• ASSIGNMENT:
In the records that follow, the lines from the one containing "- Video Tutorial" to the one containing "- [What is the", inclusive, are to be given again exactly.

• DATA IN THIS EXERCISE:
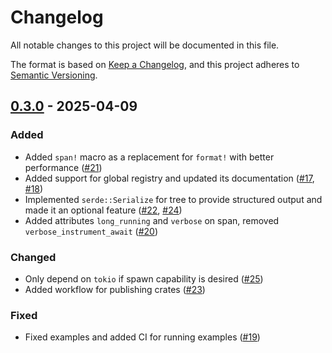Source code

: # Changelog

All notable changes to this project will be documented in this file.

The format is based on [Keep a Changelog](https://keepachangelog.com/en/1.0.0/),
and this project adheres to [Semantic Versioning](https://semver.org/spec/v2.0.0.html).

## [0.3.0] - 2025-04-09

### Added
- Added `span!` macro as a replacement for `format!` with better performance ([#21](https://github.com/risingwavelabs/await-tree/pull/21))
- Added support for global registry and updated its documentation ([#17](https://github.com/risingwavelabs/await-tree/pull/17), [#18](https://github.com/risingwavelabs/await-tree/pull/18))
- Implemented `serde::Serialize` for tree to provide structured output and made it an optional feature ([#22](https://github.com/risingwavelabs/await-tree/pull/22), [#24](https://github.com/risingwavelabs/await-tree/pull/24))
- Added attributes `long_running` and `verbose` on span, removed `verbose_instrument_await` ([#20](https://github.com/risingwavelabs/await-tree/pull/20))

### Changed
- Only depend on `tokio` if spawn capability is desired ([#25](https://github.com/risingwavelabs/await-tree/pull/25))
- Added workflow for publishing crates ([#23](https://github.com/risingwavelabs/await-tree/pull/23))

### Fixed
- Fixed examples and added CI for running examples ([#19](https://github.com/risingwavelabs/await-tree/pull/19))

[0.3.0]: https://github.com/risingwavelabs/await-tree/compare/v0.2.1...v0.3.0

...

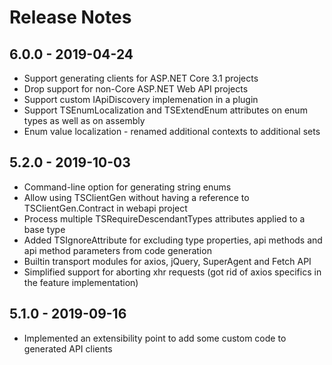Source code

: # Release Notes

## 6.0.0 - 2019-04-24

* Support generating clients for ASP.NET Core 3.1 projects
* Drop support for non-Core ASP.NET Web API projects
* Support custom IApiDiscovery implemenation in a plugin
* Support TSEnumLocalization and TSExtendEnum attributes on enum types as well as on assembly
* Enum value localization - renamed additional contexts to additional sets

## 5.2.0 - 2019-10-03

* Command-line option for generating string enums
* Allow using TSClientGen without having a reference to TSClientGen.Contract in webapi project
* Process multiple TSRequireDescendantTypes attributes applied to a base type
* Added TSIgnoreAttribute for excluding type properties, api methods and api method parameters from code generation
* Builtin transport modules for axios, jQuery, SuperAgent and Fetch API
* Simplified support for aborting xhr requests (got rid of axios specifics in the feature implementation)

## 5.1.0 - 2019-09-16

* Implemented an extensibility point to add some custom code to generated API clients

==

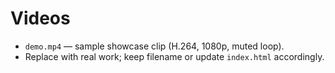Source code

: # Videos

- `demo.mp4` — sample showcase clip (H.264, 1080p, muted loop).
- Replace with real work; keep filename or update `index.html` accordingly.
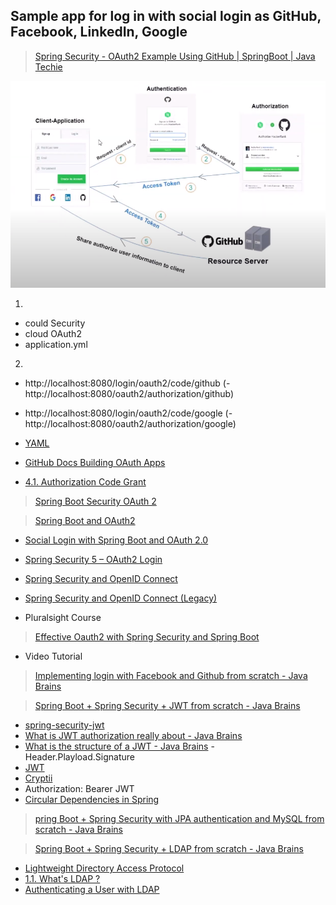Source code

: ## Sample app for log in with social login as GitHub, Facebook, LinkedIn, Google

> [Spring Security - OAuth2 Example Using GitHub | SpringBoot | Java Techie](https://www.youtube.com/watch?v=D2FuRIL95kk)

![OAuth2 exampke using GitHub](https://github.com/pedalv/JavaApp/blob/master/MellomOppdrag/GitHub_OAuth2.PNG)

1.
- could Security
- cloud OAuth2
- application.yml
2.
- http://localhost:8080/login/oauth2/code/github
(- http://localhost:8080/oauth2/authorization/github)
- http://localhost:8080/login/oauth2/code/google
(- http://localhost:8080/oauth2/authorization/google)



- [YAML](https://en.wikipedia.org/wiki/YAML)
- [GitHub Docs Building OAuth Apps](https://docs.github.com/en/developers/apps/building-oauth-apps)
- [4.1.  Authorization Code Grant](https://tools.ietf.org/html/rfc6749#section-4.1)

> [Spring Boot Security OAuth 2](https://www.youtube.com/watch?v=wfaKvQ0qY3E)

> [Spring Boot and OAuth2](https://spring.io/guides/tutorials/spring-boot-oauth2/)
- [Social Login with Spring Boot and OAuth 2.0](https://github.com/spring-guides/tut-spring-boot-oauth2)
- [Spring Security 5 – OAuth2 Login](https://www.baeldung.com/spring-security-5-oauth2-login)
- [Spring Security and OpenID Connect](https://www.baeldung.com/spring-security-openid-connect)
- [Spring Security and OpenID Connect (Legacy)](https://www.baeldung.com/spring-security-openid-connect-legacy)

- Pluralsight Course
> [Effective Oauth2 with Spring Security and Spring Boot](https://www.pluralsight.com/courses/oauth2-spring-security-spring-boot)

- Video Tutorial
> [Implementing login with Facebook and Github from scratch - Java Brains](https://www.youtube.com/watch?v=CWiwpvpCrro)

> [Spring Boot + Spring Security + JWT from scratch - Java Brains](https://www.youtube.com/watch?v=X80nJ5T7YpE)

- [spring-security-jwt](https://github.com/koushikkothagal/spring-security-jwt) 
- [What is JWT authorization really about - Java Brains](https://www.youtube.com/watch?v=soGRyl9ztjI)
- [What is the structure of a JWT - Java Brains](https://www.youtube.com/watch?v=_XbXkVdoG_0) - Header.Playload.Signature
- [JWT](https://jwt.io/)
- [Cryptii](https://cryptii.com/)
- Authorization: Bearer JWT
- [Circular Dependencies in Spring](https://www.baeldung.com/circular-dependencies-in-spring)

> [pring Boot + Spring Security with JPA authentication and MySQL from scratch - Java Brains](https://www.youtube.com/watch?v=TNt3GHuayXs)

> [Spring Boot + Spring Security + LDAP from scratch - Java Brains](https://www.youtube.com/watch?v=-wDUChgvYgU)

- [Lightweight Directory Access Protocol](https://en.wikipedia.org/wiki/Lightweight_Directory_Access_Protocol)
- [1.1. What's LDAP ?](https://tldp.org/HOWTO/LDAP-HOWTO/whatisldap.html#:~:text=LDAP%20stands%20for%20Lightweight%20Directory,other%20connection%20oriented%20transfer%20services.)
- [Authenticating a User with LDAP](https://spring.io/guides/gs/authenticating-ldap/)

• THE COMPLETED TASK:
- Video Tutorial
> [Implementing login with Facebook and Github from scratch - Java Brains](https://www.youtube.com/watch?v=CWiwpvpCrro)

> [Spring Boot + Spring Security + JWT from scratch - Java Brains](https://www.youtube.com/watch?v=X80nJ5T7YpE)

- [spring-security-jwt](https://github.com/koushikkothagal/spring-security-jwt) 
- [What is JWT authorization really about - Java Brains](https://www.youtube.com/watch?v=soGRyl9ztjI)
- [What is the structure of a JWT - Java Brains](https://www.youtube.com/watch?v=_XbXkVdoG_0) - Header.Playload.Signature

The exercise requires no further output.